* [ABOUT THIS TASK]: From the records below, output exactly the lines running from the line containing "leaders of her" through the line containing "ability to convince", and no others.

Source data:

== Segment start ==

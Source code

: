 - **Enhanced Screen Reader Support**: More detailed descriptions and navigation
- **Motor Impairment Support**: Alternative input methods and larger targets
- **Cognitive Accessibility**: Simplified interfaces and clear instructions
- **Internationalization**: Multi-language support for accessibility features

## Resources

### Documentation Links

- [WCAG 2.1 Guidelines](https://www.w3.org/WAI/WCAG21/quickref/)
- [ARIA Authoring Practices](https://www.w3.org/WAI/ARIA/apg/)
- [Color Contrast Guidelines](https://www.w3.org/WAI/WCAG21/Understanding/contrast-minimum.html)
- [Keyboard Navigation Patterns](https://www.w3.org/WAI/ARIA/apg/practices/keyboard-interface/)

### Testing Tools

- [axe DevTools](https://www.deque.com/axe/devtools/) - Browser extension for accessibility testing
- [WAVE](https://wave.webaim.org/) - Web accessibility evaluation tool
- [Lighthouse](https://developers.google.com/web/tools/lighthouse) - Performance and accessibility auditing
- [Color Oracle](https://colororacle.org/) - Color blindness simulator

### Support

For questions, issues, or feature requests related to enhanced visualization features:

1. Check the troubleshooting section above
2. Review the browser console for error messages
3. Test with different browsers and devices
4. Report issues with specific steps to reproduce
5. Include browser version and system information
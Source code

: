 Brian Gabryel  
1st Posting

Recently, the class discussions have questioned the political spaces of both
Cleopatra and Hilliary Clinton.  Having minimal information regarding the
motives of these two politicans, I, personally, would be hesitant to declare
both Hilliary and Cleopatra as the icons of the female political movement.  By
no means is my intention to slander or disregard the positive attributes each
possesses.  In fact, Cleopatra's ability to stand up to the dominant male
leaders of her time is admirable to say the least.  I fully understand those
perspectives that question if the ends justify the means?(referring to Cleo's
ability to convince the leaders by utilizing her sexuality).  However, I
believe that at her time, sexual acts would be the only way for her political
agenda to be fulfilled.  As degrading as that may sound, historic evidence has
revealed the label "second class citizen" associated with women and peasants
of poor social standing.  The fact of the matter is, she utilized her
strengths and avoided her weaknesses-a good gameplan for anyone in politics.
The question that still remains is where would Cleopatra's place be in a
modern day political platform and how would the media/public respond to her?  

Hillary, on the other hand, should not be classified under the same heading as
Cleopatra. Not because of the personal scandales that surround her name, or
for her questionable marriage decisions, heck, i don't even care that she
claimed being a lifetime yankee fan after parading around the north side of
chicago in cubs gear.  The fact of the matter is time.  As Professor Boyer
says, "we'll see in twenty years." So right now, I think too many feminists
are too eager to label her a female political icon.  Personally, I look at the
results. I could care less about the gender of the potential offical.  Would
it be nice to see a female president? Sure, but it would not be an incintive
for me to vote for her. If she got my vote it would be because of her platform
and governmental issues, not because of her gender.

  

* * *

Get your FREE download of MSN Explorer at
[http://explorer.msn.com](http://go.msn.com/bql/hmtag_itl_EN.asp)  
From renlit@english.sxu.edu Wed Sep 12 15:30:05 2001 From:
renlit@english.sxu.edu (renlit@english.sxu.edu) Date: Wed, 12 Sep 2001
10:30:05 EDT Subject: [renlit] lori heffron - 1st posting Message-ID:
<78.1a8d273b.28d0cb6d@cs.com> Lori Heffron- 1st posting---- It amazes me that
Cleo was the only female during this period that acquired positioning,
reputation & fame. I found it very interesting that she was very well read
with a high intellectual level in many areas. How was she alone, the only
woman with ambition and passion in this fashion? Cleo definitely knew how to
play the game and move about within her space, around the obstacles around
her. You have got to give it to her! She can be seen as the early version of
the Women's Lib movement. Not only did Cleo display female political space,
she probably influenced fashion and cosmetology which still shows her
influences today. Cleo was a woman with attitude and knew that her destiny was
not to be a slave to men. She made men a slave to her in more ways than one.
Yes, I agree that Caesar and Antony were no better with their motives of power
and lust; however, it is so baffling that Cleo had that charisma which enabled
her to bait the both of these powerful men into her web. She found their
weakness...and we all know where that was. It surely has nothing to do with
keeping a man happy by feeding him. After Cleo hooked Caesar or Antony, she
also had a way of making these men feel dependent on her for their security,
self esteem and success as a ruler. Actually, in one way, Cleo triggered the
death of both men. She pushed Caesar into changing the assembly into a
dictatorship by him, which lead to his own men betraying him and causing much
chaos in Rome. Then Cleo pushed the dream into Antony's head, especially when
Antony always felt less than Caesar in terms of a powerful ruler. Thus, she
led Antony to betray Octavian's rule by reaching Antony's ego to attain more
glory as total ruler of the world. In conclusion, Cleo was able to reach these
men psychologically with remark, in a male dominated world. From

== Segment end ==

* [SOLUTION FOR THIS EXERCISE]:
leaders of her time is admirable to say the least.  I fully understand those
perspectives that question if the ends justify the means?(referring to Cleo's
ability to convince the leaders by utilizing her sexuality).  However, I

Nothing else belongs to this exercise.